En 1963, la revista Time quiso exhibir en público un espécimen del Joven y Brillante Novelista Norteamericano. Un fotógrafo fue entonces por Thomas Pynchon, quien había escrito una primera novela muy (y hasta un tanto increíblemente) celebrada llamada V. Se trataba de un libro que combinaba el humor negro y la novela de aventura, y en el que de algún modo convivían la histeria metafísica de Kafka con la picaresca à la page de Jack Kerouac. Pynchon tenía veintiséis años y ya no era sólo una joven promesa. Era, según Time, el espécimen perfecto.
Salvo por una cosa: Thomas Pynchon no quería ser fotografiado. Quizás por timidez. Tenía un problema con sus dientes. Pynchon estaba convencido de que Time quería una foto suya para confrontarlo o igualarlo al conejo Bugs Bunny. De cualquier modo, cuando el fotógrafo lo encontró en la ciudad de México, él huyó. Se tomó un micro y desapareció entre las montañas. Al poco tiempo sus vecinos mexicanos lo llamaban Pancho Villa (no por la habilidad que mostró para escapar de la gringada sino por su aspecto: empezó a cultivar un bigote enorme con el que lograba ocultar su identidad. Y sus dientes).

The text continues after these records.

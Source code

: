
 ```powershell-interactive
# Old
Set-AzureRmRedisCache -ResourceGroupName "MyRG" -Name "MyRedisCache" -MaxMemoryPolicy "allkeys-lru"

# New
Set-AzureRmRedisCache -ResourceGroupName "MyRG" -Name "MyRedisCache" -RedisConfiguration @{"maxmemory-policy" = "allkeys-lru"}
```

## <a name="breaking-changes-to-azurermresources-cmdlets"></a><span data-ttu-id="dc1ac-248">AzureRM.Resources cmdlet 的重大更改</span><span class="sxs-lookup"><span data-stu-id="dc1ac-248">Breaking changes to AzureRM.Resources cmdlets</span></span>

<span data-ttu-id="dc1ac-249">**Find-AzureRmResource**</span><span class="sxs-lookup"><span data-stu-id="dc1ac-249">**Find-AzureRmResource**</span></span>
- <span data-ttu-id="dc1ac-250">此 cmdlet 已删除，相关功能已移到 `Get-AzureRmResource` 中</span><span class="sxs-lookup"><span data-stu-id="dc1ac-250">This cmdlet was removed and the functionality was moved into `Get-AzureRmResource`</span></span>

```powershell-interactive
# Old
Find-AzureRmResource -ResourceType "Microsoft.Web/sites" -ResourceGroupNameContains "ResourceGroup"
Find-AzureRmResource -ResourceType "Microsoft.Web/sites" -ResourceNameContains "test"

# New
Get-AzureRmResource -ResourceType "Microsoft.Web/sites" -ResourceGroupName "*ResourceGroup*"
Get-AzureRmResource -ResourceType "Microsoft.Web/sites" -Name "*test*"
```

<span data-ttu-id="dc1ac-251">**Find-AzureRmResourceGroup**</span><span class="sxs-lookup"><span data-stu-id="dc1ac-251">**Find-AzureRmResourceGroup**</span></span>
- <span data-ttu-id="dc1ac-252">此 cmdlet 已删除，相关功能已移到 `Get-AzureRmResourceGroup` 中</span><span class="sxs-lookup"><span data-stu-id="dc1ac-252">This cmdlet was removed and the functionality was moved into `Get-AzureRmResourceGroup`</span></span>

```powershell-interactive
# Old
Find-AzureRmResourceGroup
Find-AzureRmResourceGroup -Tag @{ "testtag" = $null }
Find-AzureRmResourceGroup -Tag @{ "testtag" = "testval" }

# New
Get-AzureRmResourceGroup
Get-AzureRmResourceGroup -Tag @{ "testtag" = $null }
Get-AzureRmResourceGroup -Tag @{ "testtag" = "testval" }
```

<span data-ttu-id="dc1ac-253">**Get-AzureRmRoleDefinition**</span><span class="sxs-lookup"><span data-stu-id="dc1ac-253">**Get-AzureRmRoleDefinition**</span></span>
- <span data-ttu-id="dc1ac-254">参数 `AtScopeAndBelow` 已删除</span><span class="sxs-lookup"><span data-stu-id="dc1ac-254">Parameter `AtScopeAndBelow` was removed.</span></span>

Cuando apareció Vineland (1990), cuarta novela del escritor, todo periodista que se preciara de tal conocía muy bien el esfuerzo que implicaba obtener de él una entrevista, sin entrar siquiera a hablar de fotografías. Existían y existen escritores que glorifican la soledad, pero Pynchon ha hecho de esto un culto. Sus intervenciones son muy poco frecuentes y su perfil público inexistente. La última fotografía que apareció publicada de él fue en 1955 y hasta su paradero, de hoy y de siempre, es un secreto bien guardado. Es que en Pynchon la invisibilidad excede a la timidez: insiste en dirigir la atención pública hacia sus libros y no hacia su vida.
Y esto funciona muy bien en cuanto a resultados. Durante la década que siguió a la huida mexicana, Pynchon publicó otras dos novelas, La subasta del lote 49 (1966) y El arco iris de gravedad (1973). Con ellos dejó para siempre la liga de escritores-jóvenes-con-talento y ascendió a la de Gran-Novelista-Norteamericano. En sus ficciones ha construido un enorme laberinto de itinerarios conspirativos que se conectan a partir de sistemas metafóricos infinitos y vagas alusiones históricas.

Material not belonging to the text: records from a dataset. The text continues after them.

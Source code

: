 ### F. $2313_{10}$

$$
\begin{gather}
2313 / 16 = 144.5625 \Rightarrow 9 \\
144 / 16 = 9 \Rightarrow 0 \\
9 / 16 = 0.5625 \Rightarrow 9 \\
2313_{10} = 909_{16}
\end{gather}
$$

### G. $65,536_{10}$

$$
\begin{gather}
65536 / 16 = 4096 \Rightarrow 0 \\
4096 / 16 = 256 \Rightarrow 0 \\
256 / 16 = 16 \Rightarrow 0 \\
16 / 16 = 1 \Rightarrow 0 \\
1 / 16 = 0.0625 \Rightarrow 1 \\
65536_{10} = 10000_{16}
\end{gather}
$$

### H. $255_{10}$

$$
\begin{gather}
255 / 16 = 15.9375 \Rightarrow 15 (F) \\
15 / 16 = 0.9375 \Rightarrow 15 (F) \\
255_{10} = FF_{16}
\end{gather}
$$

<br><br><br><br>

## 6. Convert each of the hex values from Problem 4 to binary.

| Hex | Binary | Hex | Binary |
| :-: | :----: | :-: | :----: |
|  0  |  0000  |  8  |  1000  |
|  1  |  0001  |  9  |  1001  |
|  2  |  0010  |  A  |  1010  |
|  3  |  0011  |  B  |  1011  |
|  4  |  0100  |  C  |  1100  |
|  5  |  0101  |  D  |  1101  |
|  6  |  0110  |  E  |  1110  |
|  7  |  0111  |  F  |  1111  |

Hoy son muchos los críticos literarios que se pasean felices y exultantes por este laberinto, y no tienen ningún apuro en librarse de él y abandonarlo. En pocas palabras: las interpretaciones de Thomas Pynchon se han convertido en una verdadera industria académica. A él mismo todo esto le puede resultar gracioso, aunque quizás no (todavía no se ha pronunciado al respecto).

Los límites de la noche
¿Qué tan estable y consecuente puede ser una comunidad académica cuando su centro de atención está puesto en una figura literaria que le rinde tributo a la paranoia y a la obsesión e insiste en aborrecer la esfera pública? Al preservar los límites entre vida y obra, Thomas Pynchon no ha dejado de tener problemas. Pero ahora son más y de mayor intensidad. Durante el verano de 1995, un viejo rumor comenzó a circular con una energía renovada. Y se introdujo en el campus con la suficiente fuerza como para dividir a los especialistas en Pynchon. Llamémoslo así: “El affaire Wanda Tinasky”.
En San Francisco, un grupo de detectives con inquietudes literarias (o al revés) asegura que Thomas Pynchon envió durante los años ‘80 una buena cantidad de cartas a ciertos periódicos que circulan todavía hoy en el norte del Estado de California. Todas firmadas con seudónimos y uno con mayor frecuencia, el de Wanda Tinasky. Cuando se anunció esto en 1990, casi ningún especialista en la obra de Pynchon prestó atención. Todo era o parecía demasiado ridículo.
Hoy las cosas han cambiado un poco: el anuncio y posterior publicación de las cartas de Tinasky convirtió el asunto en un imperdible para la crítica, para la academia y para los lectores. ¿Es posible que el autor más ostensiblemente replegado en su vida íntima revele, del modo más críptico, todo un nuevo universo literario? Algunos críticos piensan que sí. Otros, que en un principio también creyeron que Tinasky era un seudónimo del novelista, cambiaron de pronto su opinión. Son esos cambios lo que genera ahora, en ciertos ambientes, una guerra de especulaciones. Pero, ¿de qué se asustan los pynchonianos eminentes? Las discusiones, todavía, no se han convertido en escándalo, aunque crecen en intensidad.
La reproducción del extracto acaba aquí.